This parameter controls how frequently a tuple is emitted from the InetSource operator. It is mutually exclusive with the emitTuplePerURI and emitTuplePerRecordCount parameters. When this parameter is specified, the output schema must be of type list<rstring> because the data from each fetch is contained in an element of the attribute. This parameter is optional; if present, it must have exactly one value that is a boolean constant.
This parameter controls how frequently a tuple is emitted from the InetSource operator. It is mutually exclusive with the emitTuplePerFetch and emitTuplePerURI paramters. When this parameter is specified, a tuple is emitted each time the specified number of records are received. The output schema must be of type list<rstring> because string data that exceeds the SPL string length limit is broken up into multiple elements in the output list. By default, a line is a record. If you change the inputLinesPerRecord parameter, this changes. The emit parameters control how those records are added to the output tuple. If inputLinesPerRecord is higher than the number of lines read, then you only get as many lines as were read. With multiple URIs, records never span content from URIs, however the emit parameters control how the records are put into tuples and when tuples are submitted (as described in each emit parameter section). This parameter is optional; if present, it must have exactly one value of type uint32 that is an expression which can be evaluated at compile time.

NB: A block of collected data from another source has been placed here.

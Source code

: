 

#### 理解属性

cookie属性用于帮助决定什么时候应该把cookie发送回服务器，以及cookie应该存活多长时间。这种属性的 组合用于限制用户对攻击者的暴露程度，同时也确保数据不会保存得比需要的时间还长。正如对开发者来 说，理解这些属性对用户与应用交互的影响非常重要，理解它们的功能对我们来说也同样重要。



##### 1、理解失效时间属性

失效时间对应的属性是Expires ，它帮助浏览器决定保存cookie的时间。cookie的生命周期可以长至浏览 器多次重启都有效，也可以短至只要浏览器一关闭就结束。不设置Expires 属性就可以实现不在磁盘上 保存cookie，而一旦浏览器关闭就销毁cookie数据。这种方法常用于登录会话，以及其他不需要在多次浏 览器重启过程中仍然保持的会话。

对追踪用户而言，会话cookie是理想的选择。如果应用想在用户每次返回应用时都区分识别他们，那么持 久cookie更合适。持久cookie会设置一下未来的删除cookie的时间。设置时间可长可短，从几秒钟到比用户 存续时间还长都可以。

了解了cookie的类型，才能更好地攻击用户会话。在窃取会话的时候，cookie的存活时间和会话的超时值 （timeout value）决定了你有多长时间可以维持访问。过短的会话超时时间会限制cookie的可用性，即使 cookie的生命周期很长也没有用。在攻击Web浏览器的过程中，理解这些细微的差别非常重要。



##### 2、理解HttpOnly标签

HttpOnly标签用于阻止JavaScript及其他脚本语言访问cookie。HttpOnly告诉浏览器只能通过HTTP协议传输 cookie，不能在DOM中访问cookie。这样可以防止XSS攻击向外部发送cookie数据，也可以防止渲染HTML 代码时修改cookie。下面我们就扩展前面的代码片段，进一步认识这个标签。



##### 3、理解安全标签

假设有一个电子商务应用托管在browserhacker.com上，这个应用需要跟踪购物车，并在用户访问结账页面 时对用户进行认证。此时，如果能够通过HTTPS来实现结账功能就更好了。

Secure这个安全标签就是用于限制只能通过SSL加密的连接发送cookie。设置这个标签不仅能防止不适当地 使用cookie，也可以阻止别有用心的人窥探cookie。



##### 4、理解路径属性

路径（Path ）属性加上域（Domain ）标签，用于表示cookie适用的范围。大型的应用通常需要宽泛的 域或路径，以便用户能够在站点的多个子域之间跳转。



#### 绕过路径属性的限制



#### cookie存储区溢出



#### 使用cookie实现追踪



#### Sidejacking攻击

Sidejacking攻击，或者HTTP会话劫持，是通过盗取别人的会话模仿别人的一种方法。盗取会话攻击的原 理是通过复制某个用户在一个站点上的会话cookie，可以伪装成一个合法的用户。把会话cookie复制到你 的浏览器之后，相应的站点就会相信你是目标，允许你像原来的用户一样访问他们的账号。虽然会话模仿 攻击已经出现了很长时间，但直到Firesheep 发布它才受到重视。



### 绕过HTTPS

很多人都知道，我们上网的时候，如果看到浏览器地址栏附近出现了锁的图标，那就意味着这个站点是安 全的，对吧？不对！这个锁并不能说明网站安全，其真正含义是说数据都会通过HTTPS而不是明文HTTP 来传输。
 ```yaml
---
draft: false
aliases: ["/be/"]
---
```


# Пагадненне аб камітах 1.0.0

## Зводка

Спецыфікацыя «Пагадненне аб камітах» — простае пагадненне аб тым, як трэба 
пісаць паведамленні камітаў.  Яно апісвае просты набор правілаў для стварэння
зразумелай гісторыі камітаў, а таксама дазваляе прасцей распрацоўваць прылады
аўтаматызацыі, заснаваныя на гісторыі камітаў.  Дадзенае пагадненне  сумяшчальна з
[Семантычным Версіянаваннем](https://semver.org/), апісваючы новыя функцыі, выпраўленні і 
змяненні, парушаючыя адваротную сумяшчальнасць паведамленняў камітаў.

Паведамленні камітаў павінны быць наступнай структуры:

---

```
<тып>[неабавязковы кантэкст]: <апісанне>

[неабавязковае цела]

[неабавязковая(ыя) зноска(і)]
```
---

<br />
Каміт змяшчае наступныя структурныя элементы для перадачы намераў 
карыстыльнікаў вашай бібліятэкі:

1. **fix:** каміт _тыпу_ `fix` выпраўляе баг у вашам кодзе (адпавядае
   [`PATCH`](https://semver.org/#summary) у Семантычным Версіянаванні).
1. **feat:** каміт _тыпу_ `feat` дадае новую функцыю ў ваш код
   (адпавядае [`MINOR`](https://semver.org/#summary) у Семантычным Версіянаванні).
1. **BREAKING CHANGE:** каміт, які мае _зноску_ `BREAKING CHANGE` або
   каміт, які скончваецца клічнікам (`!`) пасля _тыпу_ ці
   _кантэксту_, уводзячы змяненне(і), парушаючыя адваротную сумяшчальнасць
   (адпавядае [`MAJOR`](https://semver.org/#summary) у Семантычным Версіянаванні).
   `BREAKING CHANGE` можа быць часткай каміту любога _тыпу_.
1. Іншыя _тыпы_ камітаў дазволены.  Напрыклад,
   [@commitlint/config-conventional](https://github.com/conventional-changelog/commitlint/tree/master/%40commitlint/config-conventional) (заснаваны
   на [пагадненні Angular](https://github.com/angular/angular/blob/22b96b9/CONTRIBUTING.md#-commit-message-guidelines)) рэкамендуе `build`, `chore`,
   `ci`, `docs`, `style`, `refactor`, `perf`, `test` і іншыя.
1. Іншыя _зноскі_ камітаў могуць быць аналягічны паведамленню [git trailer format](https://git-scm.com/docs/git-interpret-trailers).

This parameter controls how frequently a tuple is emitted from the InetSource operator. It is mutually exclusive with the emitTuplePerFetch and emitTuplePerRecordCount parameters. When this parameter is specified, the output schema must be of type list<rstring> because the data from each URI is contained in an element of the attribute. This parameter is optional; if present, it must have exactly one value that is a boolean constant.
One of the important differences between the InetSource and the SPL Standard Toolkit source operators is the ability of the InetSource operator to periodically refetch the data from the target URI or list of URIs. By default, the InetSource operator reexamines each URI in the target every ten minutes (600 seconds), but this interval can be customized by using the fetchInterval parameter. Note that the interval begins immediately after the final piece of data from a given fetch is processed, so the next fetch will begin at (processing_time + fetchInterval) after the start of the current fetch. This parameter is optional; if present, it must have exactly one value of type uint32 that is an expression which can be evaluated at compile time.
This optional parameter has the default value false. In the default case the supplied URI value is checked against RFC 2396. If the validation fails, an dynamically supplied URI is ignored and a statically supplied URI stops execution. If this parameter is set to true the result of the URI check is ignored and the URI is passed unchecked. In this case no canonical path extension and no adaptation to the data directory is available for file schema.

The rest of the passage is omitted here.